#### [What you are asked to do]
Only one stretch of the data below is needed. Output the lines from the one with "Scale \(\phi(x)\to\phi(x/R)\) and" up to and including the one with "In the thin-wall", exactly as they stand.

#### [Source material]
▬▬▬▬▬▬▬▬▬▬

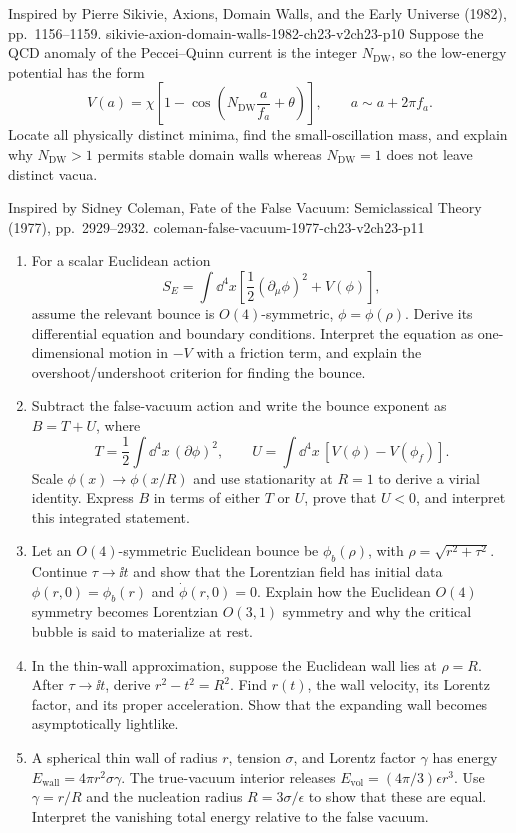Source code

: \begin{enumerate}
  {Inspired by Pierre Sikivie, Axions, Domain Walls, and the Early
  Universe (1982), pp.~1156--1159.}
  {sikivie-axion-domain-walls-1982-ch23-v2ch23-p10}
  Suppose the QCD anomaly of the Peccei--Quinn current is the integer
  \(N_{\mathrm{DW}}\), so the low-energy potential has the form
  \[
    V(a)=\chi\left[
      1-\cos\left(N_{\mathrm{DW}}\frac a{f_a}+\theta\right)\right],
    \qquad a\sim a+2\pi f_a.
  \]
  Locate all physically distinct minima, find the small-oscillation
  mass, and explain why \(N_{\mathrm{DW}}>1\) permits stable domain
  walls whereas \(N_{\mathrm{DW}}=1\) does not leave distinct vacua.

  {Inspired by Sidney Coleman, Fate of the False Vacuum:
  Semiclassical Theory (1977), pp.~2929--2932.}
  {coleman-false-vacuum-1977-ch23-v2ch23-p11}
  \begin{enumerate}
    \item[(a)]
    For a scalar Euclidean action
    \[
      S_E=\int \dd^4x\left[\frac12(\partial_\mu\phi)^2+V(\phi)\right],
    \]
    assume the relevant bounce is \(O(4)\)-symmetric,
    \(\phi=\phi(\rho)\).  Derive its differential equation and boundary
    conditions.  Interpret the equation as one-dimensional motion in
    \(-V\) with a friction term, and explain the overshoot/undershoot
    criterion for finding the bounce.
    \item[(b)]
    Subtract the false-vacuum action and write the bounce exponent as
    \(B=T+U\), where
    \[
      T=\frac12\int \dd^4x\,(\partial\phi)^2,\qquad
      U=\int \dd^4x\,[V(\phi)-V(\phi_f)].
    \]
    Scale \(\phi(x)\to\phi(x/R)\) and use stationarity at \(R=1\) to
    derive a virial identity.  Express \(B\) in terms of either \(T\) or
    \(U\), prove that \(U<0\), and interpret this integrated statement.
    \item[(c)]
    Let an \(O(4)\)-symmetric Euclidean bounce be
    \(\phi_b(\rho)\), with
    \(\rho=\sqrt{r^2+\tau^2}\).  Continue \(\tau\to \ii t\) and show that the
    Lorentzian field has initial data
    \(\phi(r,0)=\phi_b(r)\) and \(\dot\phi(r,0)=0\).  Explain how the
    Euclidean \(O(4)\) symmetry becomes Lorentzian \(O(3,1)\) symmetry and
    why the critical bubble is said to materialize at rest.
    \item[(d)]
    In the thin-wall approximation, suppose the Euclidean wall lies at
    \(\rho=R\).  After \(\tau\to \ii t\), derive
    \(r^2-t^2=R^2\).  Find \(r(t)\), the wall velocity, its Lorentz factor,
    and its proper acceleration.  Show that the expanding wall becomes
    asymptotically lightlike.
    \item[(e)]
    A spherical thin wall of radius \(r\), tension \(\sigma\), and Lorentz
    factor \(\gamma\) has energy
    \(E_{\mathrm{wall}}=4\pi r^2\sigma\gamma\).  The true-vacuum interior
    releases
    \(E_{\mathrm{vol}}=(4\pi/3)\epsilon r^3\).  Use
    \(\gamma=r/R\) and the nucleation radius
    \(R=3\sigma/\epsilon\) to show that these are equal.  Interpret the
    vanishing total energy relative to the false vacuum.
  \end{enumerate}


\end{enumerate}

▬▬▬▬▬▬▬▬▬▬

#### [Answer]
    Scale \(\phi(x)\to\phi(x/R)\) and use stationarity at \(R=1\) to
    derive a virial identity.  Express \(B\) in terms of either \(T\) or
    \(U\), prove that \(U<0\), and interpret this integrated statement.
    \item[(c)]
    Let an \(O(4)\)-symmetric Euclidean bounce be
    \(\phi_b(\rho)\), with
    \(\rho=\sqrt{r^2+\tau^2}\).  Continue \(\tau\to \ii t\) and show that the
    Lorentzian field has initial data
    \(\phi(r,0)=\phi_b(r)\) and \(\dot\phi(r,0)=0\).  Explain how the
    Euclidean \(O(4)\) symmetry becomes Lorentzian \(O(3,1)\) symmetry and
    why the critical bubble is said to materialize at rest.
    \item[(d)]
    In the thin-wall approximation, suppose the Euclidean wall lies at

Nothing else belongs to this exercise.